Proprio oggi è arrivata una bruttissima notizia dall’Afghanistan il paese di cui ormai non si parla quasi più ma esiste. Il ministero dell’Istruzione afghano ha escluso per decreto le donne dalle Università sia pubbliche che private. Quindi dobbiamo continuare a sostenere i progetti per lo studio delle bambine e delle ragazze
Corriere della Sera 7, di Marta Serafini, 20 dicembre 2022
Nel Paese mediorientale, dove la popolazione femminile rischia di perdere tutto, alcune organizzazioni si stanno muovendo per il diritto all’educazione delle bambine. Noi possiamo sostenerle e onorare così le promesse di 1 anno e mezzo fa
Ma non dall’Anpi e dalla rete che opera con l’associazione dei partigiani. Sono attiviste, giornaliste, poliziotte, studentesse, arrivate fortunosamente in Italia lo scorso anno dopo il ritiro delle truppe Usa dal Paese. Farsi ascoltare è la loro missione dichiarata
Tea Sisto, Patria Indipendente n.116
Parwin ha 26 anni, è un’attivista dei diritti delle donne e oppositrice al governo dei talebani. «Sono nata in un Paese – racconta – in cui essere donne è un reato. Il governo talebano è criminale. Ci hanno tolto diritti e libertà. Oggi una bambina di tredici anni, se considerata bella, viene data in sposa a un capo talebano. Se i genitori rifiutano, vengono uccisi. Le donne non possono uscire se non accompagnate da un uomo di famiglia e coperte dalla testa ai piedi. Oggi – sottolinea Parwin – si parla solo della guerra in Ucraina e delle battaglie in Iran, siamo solidali con le proteste ma la tragedia afghana è coperta dal silenzio. Eppure nella nostra terra le donne vengono perseguitate, violentate e uccise. Io stessa ho dovuto cambiare Paese per non essere uccisa. Noi rifugiate siamo preoccupate per le nostre famiglie rimaste in Afghanistan, per le nostre sorelle che non sono riuscite a fuggire come noi. Chiediamo al resto del mondo di essere la loro voce».

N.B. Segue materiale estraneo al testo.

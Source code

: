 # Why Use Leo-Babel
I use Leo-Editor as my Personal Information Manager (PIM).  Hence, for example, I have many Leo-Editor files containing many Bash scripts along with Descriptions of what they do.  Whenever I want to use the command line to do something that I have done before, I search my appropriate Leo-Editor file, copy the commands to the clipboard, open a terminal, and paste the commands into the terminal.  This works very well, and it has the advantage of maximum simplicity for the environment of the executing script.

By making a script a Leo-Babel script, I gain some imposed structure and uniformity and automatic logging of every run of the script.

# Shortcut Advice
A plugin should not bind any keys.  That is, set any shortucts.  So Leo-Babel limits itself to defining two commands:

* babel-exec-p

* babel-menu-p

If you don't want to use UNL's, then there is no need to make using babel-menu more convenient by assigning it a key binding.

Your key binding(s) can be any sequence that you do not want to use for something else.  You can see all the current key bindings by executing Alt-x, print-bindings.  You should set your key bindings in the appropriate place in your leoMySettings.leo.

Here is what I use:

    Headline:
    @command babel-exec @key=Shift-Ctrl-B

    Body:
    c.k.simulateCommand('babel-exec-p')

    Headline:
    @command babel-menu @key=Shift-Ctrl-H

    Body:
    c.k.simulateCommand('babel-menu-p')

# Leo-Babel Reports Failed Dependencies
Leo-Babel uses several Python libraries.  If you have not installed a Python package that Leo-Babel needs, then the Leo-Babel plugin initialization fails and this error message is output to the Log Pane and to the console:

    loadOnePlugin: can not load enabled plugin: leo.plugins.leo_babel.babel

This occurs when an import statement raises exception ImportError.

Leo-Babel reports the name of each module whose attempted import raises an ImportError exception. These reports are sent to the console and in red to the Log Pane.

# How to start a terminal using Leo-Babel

Fatima, giornalista di 27 anni. «Lavoravo a Kabul – spiega – ma con il ritorno al potere dei talebani era ormai impossibile pubblicare qualsiasi cosa, scrivere la verità, raccontare l’orrore. Ma i giornalisti da noi sono in pericolo, devono nascondersi. Gli hanno tolto telefono, pc e penne. Ecco cosa sta accadendo oggi. La democrazia è morta, la povertà dilaga. Le donne sono sotto continue minacce. Il mondo – aggiunge – non sa o sa poco, e comunque preferisce non vedere. Ciò che chiediamo con forza è il non riconoscimento da parte di tutti gli Stati del governo talebano».

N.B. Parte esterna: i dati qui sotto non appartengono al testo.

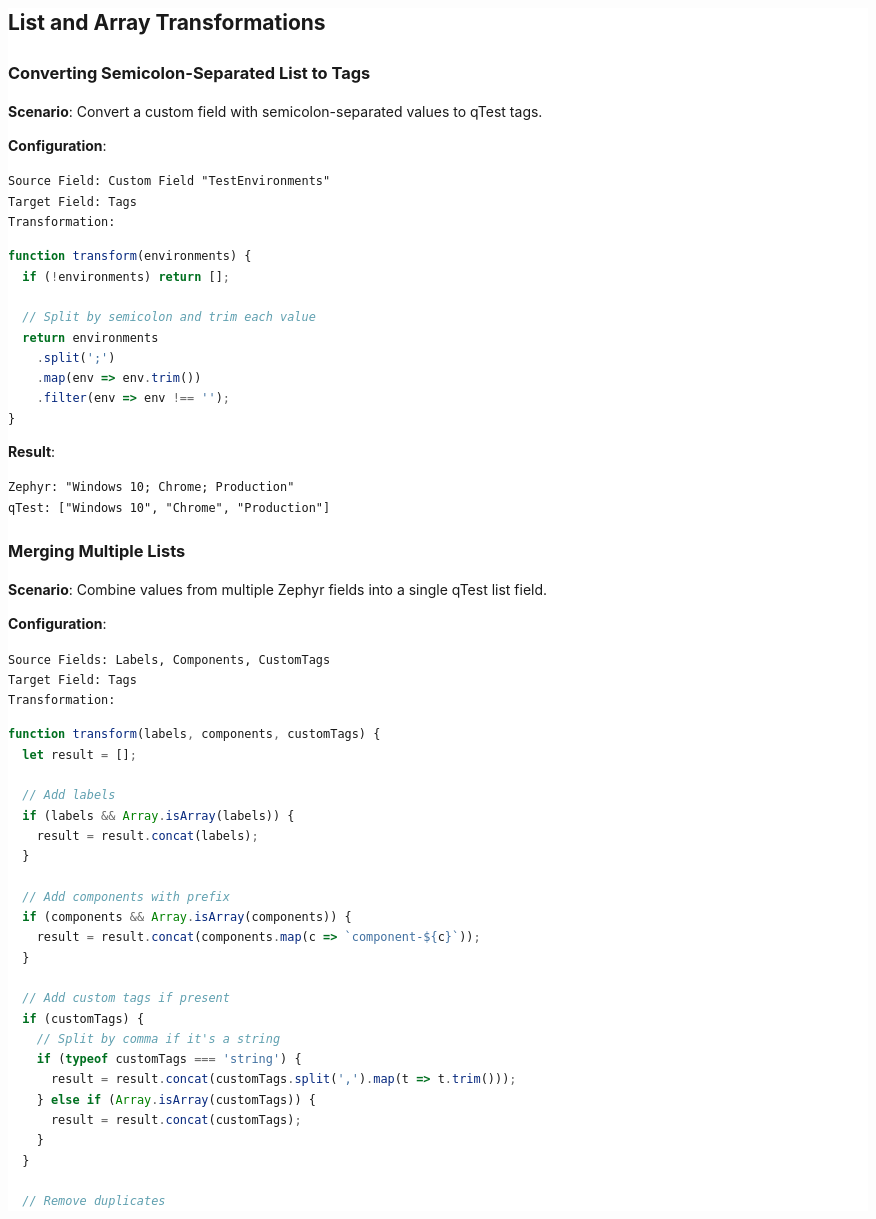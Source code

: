 ## List and Array Transformations

### Converting Semicolon-Separated List to Tags

**Scenario**: Convert a custom field with semicolon-separated values to qTest tags.

**Configuration**:
```
Source Field: Custom Field "TestEnvironments"
Target Field: Tags
Transformation:
```

```javascript
function transform(environments) {
  if (!environments) return [];
  
  // Split by semicolon and trim each value
  return environments
    .split(';')
    .map(env => env.trim())
    .filter(env => env !== '');
}
```

**Result**:
```
Zephyr: "Windows 10; Chrome; Production"
qTest: ["Windows 10", "Chrome", "Production"]
```

### Merging Multiple Lists

**Scenario**: Combine values from multiple Zephyr fields into a single qTest list field.

**Configuration**:
```
Source Fields: Labels, Components, CustomTags
Target Field: Tags
Transformation:
```

```javascript
function transform(labels, components, customTags) {
  let result = [];
  
  // Add labels
  if (labels && Array.isArray(labels)) {
    result = result.concat(labels);
  }
  
  // Add components with prefix
  if (components && Array.isArray(components)) {
    result = result.concat(components.map(c => `component-${c}`));
  }
  
  // Add custom tags if present
  if (customTags) {
    // Split by comma if it's a string
    if (typeof customTags === 'string') {
      result = result.concat(customTags.split(',').map(t => t.trim()));
    } else if (Array.isArray(customTags)) {
      result = result.concat(customTags);
    }
  }
  
  // Remove duplicates
```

Kamela, 25 anni, è un’altra attivista fuggita grazie ai corridoi umanitari. «Solo manifestare per i nostri diritti mette a rischio la vita – denuncia –. Le ragazze non possono andare a scuola e nemmeno lavorare. Restano chiuse in casa se non hanno un uomo a cui accompagnarsi. Noi siamo la loro voce disperata. Penso ai miei genitori che sono in pericolo, ma credo pure che dobbiamo far conoscere al mondo ciò che ancora accade nel nostro Paese. Per questo sono qui e mi espongo. Lo devo al mio popolo».
Zarifa è la più adulta del gruppo, ha 43 anni ed è poliziotta, dodici anni di servizio alle spalle. «Ero orgogliosa del mio lavoro – afferma –. Avrei voluto continuare a fare questo mestiere per tutta la vita. Ma oggi le donne non possono più lavorare. Tanto meno i talebani possono tollerare donne poliziotte. Se penso alle mie colleghe rimaste in Afghanistan, mi assale la paura per loro. So che stanno facendo lo sciopero della fame. Il mio Paese non è più un posto sicuro per nessuna donna. Se la situazione cambiasse, vi tornei subito. Ora è impossibile, continuerò qui la mia battaglia, assieme a voi se ci aiuterete».

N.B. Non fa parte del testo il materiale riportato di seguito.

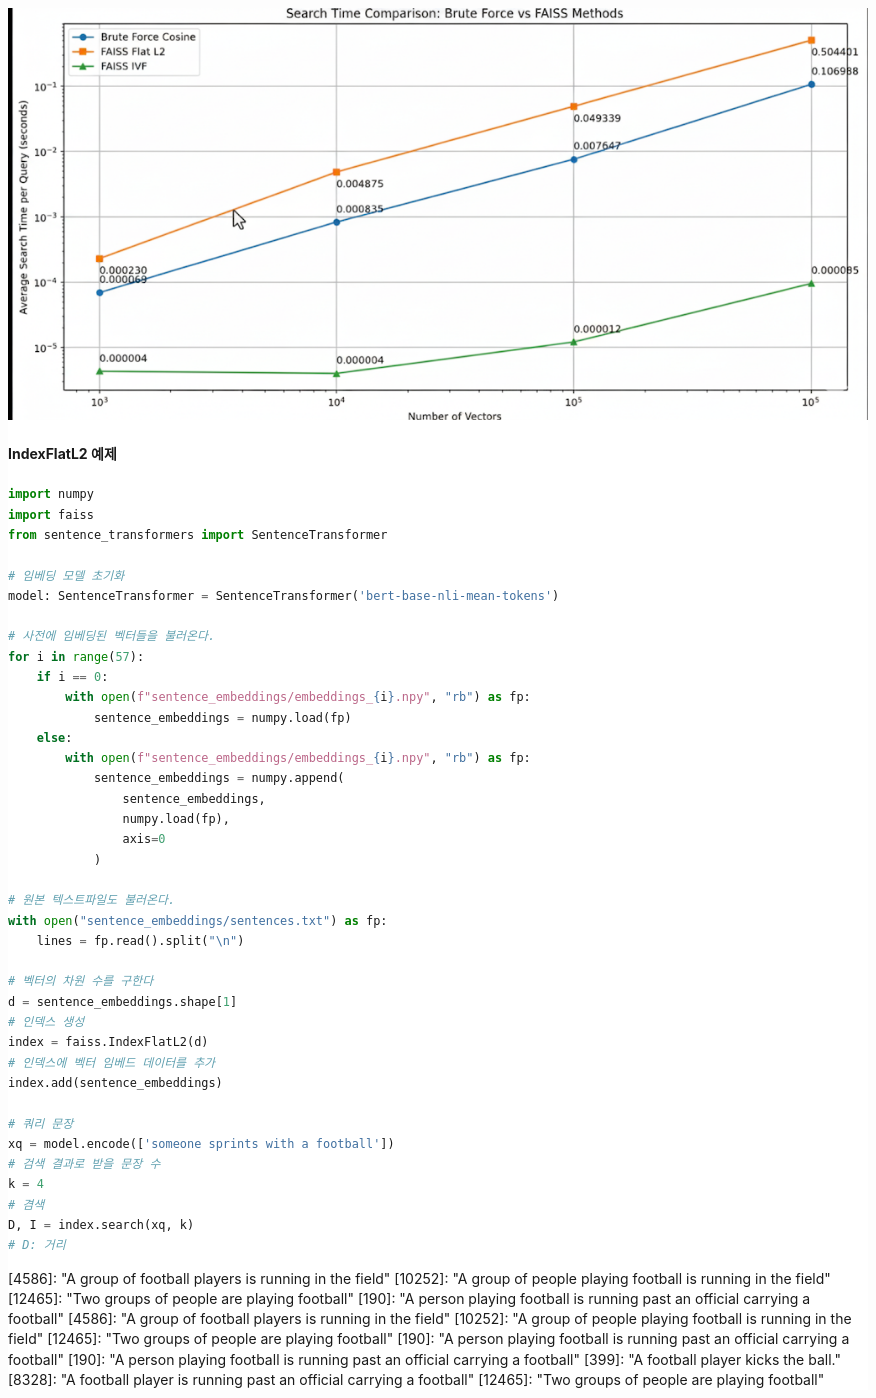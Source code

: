 ![](/assets/images/faiss-5.png)

#### IndexFlatL2 예제

```python
import numpy
import faiss
from sentence_transformers import SentenceTransformer

# 임베딩 모델 초기화
model: SentenceTransformer = SentenceTransformer('bert-base-nli-mean-tokens')

# 사전에 임베딩된 벡터들을 불러온다.
for i in range(57):
	if i == 0:
		with open(f"sentence_embeddings/embeddings_{i}.npy", "rb") as fp:
			sentence_embeddings = numpy.load(fp)
	else:
		with open(f"sentence_embeddings/embeddings_{i}.npy", "rb") as fp:
			sentence_embeddings = numpy.append(
				sentence_embeddings,
				numpy.load(fp),
				axis=0
			)

# 원본 텍스트파일도 불러온다.
with open("sentence_embeddings/sentences.txt") as fp:
	lines = fp.read().split("\n")

# 벡터의 차원 수를 구한다
d = sentence_embeddings.shape[1]
# 인덱스 생성
index = faiss.IndexFlatL2(d)
# 인덱스에 벡터 임베드 데이터를 추가
index.add(sentence_embeddings)

# 쿼리 문장
xq = model.encode(['someone sprints with a football'])
# 검색 결과로 받을 문장 수
k = 4
# 겸색
D, I = index.search(xq, k)
# D: 거리
```

[4586]: "A group of football players is running in the field"
[10252]: "A group of people playing football is running in the field"
[12465]: "Two groups of people are playing football"
[190]: "A person playing football is running past an official carrying a football"
[4586]: "A group of football players is running in the field"
[10252]: "A group of people playing football is running in the field"
[12465]: "Two groups of people are playing football"
[190]: "A person playing football is running past an official carrying a football"
[190]: "A person playing football is running past an official carrying a football"
[399]: "A football player kicks the ball."
[8328]: "A football player is running past an official carrying a football"
[12465]: "Two groups of people are playing football"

Nabila, 29 anni, studentessa, ricorda che il 15 agosto del 2021 è stato il giorno più nero per le donne e per l’intera popolazione afghana. «Ci hanno lasciate sole, senza alcuna umanità e solidarietà internazionale. Ci hanno dimenticate in pochi giorni». Stessa disperazione, accompagnata sempre e anche da una forza d’animo senza limiti e da un coraggio da vendere, anche per Hawagul, un’altra studentessa, che di anni ne ha 24.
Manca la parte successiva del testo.